> WHAT IS BEING ASKED
Include only the line with "Curieusement, les résultats" and the lines after it, each reproduced exactly as it stands in the entries below.

Dataset excerpts:
"""

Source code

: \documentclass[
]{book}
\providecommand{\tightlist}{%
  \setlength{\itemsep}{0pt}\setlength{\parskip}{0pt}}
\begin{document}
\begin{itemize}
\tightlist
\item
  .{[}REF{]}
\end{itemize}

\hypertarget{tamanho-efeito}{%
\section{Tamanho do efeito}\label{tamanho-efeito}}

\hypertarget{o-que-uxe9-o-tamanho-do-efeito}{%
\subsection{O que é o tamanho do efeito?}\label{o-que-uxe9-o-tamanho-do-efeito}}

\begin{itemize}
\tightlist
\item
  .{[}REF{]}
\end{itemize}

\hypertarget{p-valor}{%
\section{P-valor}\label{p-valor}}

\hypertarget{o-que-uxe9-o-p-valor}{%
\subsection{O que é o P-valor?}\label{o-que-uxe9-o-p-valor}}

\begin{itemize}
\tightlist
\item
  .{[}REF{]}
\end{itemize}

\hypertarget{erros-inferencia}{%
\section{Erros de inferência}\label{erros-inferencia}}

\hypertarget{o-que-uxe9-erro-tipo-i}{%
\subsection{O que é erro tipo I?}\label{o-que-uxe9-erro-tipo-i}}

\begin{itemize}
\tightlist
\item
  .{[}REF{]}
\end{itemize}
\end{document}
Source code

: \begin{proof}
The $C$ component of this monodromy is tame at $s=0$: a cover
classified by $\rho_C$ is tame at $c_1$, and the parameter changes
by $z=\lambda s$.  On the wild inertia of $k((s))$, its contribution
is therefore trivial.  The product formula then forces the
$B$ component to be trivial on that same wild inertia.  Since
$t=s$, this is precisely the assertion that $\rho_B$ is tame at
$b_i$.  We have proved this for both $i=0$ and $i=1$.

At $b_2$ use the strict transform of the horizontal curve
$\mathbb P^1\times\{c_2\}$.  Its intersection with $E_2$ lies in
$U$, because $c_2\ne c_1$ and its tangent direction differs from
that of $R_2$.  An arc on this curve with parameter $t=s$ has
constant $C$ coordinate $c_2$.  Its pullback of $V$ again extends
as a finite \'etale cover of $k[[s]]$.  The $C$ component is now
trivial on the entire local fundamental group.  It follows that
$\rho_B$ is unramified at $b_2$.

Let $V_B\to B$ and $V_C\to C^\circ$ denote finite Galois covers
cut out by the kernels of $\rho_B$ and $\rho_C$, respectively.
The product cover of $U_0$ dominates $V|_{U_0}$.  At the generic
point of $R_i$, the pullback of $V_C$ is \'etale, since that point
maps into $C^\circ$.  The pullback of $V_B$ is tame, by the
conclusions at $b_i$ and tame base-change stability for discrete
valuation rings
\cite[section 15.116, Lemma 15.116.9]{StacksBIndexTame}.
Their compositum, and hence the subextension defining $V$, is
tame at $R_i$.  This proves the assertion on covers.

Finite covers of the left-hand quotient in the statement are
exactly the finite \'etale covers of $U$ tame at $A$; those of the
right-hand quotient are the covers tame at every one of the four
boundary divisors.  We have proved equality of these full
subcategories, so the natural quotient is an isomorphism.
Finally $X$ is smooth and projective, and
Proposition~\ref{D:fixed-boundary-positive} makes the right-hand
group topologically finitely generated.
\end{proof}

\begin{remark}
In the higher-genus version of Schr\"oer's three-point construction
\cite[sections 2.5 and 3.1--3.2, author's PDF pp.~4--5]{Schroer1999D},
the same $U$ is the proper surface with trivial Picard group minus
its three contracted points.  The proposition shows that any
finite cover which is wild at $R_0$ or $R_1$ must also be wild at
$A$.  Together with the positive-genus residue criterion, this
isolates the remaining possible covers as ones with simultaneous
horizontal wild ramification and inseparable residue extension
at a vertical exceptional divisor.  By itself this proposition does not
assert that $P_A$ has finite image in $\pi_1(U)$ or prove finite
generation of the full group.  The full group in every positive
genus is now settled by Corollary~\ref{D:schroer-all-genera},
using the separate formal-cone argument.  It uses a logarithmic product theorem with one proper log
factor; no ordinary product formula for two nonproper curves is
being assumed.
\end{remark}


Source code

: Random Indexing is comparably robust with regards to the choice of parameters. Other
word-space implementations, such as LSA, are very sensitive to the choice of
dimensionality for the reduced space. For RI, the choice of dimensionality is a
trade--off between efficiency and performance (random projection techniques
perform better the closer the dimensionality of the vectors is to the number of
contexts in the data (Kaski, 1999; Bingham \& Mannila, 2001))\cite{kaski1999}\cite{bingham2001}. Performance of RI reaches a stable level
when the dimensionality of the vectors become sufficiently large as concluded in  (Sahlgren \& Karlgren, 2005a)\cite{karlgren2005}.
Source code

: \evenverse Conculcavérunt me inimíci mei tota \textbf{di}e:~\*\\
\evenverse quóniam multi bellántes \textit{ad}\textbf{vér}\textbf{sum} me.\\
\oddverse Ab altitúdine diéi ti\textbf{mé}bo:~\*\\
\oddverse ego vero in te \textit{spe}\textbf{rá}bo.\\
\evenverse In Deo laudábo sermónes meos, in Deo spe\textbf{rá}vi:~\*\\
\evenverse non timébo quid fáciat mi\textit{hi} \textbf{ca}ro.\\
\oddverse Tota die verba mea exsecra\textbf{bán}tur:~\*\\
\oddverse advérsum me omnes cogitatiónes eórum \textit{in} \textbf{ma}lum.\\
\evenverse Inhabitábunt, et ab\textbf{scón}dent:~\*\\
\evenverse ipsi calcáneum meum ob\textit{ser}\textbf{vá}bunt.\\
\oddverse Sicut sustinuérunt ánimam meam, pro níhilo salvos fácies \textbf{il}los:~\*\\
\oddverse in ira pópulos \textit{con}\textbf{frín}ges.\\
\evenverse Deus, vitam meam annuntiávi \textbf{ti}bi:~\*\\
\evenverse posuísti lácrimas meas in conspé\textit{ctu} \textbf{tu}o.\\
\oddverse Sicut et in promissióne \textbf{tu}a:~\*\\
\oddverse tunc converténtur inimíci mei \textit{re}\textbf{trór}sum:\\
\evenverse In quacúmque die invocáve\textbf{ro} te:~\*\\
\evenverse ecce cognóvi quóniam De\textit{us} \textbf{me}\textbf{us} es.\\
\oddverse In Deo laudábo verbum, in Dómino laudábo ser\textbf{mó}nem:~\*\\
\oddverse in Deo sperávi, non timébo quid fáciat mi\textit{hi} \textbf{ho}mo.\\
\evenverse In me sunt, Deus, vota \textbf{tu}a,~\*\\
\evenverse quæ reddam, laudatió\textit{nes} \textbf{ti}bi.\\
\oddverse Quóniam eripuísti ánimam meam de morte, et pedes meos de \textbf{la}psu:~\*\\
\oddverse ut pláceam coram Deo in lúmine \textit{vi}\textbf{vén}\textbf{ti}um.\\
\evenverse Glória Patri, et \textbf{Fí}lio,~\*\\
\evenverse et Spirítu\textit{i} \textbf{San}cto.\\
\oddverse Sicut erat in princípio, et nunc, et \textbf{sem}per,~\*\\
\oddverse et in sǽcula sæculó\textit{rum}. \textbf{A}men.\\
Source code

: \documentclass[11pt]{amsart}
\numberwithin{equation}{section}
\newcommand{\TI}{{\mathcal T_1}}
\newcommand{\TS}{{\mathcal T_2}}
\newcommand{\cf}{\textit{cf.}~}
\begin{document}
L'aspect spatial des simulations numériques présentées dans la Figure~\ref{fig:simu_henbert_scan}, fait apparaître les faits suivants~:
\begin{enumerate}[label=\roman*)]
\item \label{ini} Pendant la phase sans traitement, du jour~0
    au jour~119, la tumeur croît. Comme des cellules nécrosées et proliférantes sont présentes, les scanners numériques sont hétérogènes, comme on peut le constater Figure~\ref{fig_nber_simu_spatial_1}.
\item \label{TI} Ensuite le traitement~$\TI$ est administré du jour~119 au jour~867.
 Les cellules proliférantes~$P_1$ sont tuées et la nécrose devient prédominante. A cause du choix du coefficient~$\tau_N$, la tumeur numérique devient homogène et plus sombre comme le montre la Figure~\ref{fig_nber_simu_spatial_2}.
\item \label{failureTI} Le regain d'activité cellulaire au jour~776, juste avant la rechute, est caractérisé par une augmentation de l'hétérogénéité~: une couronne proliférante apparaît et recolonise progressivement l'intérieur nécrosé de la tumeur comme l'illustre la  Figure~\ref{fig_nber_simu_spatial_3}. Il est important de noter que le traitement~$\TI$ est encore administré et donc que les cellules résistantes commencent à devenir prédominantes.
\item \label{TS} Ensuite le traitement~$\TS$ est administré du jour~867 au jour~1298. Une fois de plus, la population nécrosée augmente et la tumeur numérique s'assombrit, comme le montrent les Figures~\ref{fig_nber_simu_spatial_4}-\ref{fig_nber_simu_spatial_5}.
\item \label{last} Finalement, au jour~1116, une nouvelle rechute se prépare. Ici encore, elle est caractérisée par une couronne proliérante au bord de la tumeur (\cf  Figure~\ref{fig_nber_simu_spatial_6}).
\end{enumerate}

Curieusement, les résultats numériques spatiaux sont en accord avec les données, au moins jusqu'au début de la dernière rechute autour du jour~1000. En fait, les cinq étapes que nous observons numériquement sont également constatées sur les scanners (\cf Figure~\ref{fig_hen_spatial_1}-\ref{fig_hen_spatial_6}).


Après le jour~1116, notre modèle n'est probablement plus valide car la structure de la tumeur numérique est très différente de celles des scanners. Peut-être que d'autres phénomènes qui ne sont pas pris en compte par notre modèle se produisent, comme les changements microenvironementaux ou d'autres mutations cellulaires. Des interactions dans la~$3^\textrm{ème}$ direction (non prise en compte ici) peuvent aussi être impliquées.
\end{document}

"""

> EXERCISE ANSWER
Curieusement, les résultats numériques spatiaux sont en accord avec les données, au moins jusqu'au début de la dernière rechute autour du jour~1000. En fait, les cinq étapes que nous observons numériquement sont également constatées sur les scanners (\cf Figure~\ref{fig_hen_spatial_1}-\ref{fig_hen_spatial_6}).


Après le jour~1116, notre modèle n'est probablement plus valide car la structure de la tumeur numérique est très différente de celles des scanners. Peut-être que d'autres phénomènes qui ne sont pas pris en compte par notre modèle se produisent, comme les changements microenvironementaux ou d'autres mutations cellulaires. Des interactions dans la~$3^\textrm{ème}$ direction (non prise en compte ici) peuvent aussi être impliquées.
\end{document}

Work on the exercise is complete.